*Description of the task*
For the records below, output every line from the one holding "are available; at" through the final line, unaltered, and no other lines.

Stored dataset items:
● ● ● ● ● ● ●

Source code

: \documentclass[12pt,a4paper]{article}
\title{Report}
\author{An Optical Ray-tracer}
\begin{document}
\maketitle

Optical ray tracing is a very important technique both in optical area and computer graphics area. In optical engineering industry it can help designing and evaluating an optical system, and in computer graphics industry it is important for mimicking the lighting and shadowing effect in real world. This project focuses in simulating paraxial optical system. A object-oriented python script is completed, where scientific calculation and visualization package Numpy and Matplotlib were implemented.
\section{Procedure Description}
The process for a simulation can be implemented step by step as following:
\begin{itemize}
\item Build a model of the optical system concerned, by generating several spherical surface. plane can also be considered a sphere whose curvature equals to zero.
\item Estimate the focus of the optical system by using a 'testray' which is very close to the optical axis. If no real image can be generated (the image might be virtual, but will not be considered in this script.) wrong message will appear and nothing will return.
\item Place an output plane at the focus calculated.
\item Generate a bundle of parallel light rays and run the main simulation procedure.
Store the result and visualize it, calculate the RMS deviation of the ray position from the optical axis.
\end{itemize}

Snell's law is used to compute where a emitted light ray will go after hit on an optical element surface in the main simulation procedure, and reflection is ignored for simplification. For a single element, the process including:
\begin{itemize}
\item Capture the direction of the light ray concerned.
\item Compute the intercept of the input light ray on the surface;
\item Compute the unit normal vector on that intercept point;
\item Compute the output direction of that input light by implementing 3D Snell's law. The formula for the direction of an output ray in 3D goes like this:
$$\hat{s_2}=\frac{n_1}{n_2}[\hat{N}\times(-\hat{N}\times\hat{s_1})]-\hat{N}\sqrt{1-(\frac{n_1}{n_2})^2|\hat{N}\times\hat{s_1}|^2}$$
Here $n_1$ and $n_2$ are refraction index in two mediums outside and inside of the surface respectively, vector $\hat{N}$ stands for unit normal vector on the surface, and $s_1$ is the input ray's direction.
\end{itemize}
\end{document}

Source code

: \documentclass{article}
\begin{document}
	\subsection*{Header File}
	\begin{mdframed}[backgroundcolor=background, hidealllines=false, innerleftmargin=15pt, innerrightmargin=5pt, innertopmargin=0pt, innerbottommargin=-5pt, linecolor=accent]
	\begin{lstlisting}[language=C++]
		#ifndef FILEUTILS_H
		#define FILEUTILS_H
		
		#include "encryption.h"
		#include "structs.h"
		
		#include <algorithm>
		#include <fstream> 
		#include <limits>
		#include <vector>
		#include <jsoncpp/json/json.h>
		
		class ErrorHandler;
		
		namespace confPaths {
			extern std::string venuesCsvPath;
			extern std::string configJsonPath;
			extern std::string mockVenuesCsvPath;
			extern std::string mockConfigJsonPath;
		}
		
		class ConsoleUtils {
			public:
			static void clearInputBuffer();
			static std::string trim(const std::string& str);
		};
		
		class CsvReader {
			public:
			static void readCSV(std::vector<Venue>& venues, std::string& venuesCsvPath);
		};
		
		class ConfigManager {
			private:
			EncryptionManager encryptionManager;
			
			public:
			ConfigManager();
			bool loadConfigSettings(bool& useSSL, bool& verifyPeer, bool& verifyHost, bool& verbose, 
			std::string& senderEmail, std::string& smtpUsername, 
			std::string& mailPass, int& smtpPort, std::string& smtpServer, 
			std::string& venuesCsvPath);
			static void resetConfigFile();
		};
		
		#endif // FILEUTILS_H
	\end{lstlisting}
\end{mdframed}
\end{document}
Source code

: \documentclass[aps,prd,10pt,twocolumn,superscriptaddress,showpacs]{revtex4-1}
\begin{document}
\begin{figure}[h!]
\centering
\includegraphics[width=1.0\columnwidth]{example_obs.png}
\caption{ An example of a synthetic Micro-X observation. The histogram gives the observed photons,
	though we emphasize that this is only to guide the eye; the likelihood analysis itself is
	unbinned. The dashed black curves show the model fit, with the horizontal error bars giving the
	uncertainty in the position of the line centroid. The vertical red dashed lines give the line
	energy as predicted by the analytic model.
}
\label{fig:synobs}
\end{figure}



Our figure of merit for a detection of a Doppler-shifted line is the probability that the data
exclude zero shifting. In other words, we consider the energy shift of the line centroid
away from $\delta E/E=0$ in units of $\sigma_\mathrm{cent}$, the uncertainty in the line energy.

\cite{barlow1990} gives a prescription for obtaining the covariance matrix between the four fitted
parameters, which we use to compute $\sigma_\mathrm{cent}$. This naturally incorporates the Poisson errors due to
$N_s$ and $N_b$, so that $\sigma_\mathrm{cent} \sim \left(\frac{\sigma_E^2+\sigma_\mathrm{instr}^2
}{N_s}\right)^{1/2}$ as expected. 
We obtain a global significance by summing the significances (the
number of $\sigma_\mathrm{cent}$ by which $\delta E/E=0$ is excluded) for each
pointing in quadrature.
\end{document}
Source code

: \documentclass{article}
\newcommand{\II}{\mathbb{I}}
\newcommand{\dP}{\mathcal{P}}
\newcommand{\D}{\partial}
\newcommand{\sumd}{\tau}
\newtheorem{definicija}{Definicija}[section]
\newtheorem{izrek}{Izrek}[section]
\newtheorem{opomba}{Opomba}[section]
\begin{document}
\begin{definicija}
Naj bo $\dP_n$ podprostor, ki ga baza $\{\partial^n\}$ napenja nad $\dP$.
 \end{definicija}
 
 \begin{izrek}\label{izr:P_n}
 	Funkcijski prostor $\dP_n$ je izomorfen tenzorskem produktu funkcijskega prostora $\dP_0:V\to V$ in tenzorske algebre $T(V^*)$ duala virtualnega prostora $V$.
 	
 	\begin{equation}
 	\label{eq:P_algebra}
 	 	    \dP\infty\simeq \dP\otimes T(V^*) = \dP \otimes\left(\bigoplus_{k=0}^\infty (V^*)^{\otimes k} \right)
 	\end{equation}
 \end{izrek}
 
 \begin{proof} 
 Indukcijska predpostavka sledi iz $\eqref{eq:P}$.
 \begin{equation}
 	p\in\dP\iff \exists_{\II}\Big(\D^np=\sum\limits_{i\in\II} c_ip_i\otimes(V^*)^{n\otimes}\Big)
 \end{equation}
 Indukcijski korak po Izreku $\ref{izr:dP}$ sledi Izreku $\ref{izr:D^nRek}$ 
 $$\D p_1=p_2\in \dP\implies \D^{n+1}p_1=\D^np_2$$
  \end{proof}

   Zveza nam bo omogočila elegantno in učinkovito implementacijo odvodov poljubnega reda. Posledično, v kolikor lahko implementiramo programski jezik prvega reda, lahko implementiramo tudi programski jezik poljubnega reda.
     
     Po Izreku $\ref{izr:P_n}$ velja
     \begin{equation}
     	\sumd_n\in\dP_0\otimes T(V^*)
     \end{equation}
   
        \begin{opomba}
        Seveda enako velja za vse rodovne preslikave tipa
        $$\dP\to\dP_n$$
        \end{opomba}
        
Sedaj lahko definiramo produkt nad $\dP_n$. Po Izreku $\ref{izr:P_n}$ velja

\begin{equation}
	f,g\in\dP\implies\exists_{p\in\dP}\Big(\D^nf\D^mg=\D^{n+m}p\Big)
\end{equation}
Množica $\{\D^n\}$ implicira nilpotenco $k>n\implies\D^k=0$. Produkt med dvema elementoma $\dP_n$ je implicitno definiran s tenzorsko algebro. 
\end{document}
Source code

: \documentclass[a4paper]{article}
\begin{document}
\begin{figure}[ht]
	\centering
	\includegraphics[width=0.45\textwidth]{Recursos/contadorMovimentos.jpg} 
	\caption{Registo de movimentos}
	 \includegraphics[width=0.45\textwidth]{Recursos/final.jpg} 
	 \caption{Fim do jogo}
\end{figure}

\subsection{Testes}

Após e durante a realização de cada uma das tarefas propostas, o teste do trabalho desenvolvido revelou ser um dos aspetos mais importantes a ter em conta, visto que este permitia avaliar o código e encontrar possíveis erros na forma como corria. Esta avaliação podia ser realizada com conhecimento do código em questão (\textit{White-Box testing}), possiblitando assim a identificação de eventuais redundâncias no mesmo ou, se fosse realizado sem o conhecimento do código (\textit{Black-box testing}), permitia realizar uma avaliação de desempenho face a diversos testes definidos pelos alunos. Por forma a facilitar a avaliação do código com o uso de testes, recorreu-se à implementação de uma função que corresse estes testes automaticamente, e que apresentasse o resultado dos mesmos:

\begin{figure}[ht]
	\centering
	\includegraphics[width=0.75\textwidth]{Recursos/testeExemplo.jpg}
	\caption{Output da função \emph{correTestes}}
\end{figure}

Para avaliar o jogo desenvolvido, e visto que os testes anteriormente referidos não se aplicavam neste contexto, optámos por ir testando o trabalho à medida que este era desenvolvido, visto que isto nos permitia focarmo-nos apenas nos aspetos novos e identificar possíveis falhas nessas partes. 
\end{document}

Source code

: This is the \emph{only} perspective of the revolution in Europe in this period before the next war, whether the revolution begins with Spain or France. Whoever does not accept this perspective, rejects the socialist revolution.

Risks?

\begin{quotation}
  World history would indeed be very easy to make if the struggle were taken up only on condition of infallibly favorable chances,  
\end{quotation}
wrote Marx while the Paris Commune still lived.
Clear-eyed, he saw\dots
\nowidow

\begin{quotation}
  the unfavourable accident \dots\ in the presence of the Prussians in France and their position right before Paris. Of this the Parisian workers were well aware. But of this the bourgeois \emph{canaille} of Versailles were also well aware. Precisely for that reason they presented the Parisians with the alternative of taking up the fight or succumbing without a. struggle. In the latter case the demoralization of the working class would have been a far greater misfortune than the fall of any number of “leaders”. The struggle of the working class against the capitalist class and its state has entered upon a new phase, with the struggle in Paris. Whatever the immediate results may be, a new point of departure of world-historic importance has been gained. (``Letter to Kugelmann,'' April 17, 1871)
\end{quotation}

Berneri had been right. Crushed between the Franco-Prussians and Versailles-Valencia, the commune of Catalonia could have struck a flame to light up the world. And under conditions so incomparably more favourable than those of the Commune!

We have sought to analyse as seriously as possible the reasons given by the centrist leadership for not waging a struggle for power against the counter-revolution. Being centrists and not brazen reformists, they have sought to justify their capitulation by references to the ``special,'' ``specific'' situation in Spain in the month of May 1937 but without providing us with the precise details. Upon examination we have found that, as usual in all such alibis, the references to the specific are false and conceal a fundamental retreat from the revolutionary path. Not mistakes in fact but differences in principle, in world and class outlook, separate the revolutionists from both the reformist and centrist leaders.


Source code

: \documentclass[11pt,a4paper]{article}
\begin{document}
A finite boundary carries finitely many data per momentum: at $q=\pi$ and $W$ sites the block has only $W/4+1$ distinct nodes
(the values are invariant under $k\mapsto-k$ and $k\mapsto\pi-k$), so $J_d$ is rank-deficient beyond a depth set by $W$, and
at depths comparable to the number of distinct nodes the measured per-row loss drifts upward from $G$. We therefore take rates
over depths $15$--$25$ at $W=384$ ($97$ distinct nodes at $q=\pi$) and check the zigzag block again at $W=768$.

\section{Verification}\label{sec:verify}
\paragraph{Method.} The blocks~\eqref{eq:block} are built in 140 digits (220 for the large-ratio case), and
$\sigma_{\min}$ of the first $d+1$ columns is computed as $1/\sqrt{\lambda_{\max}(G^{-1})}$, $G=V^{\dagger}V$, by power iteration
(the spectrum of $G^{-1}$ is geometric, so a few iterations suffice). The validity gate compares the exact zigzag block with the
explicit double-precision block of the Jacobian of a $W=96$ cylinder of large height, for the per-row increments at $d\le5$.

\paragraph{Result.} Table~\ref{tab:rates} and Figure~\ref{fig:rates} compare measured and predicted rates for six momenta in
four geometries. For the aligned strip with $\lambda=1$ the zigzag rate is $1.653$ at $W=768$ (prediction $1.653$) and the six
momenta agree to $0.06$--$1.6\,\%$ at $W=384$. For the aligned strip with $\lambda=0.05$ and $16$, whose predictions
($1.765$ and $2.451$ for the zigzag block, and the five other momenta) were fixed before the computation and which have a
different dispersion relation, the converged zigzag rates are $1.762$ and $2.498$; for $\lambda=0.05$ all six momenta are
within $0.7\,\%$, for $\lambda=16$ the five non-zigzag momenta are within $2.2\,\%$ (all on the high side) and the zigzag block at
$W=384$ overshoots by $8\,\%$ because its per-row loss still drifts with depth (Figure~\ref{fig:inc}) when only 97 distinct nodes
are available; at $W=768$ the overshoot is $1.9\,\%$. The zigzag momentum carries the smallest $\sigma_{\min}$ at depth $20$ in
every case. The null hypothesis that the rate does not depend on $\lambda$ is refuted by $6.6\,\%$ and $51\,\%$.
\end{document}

● ● ● ● ● ● ●

*Answer to the exercise*
are available; at $W=768$ the overshoot is $1.9\,\%$. The zigzag momentum carries the smallest $\sigma_{\min}$ at depth $20$ in
every case. The null hypothesis that the rate does not depend on $\lambda$ is refuted by $6.6\,\%$ and $51\,\%$.
\end{document}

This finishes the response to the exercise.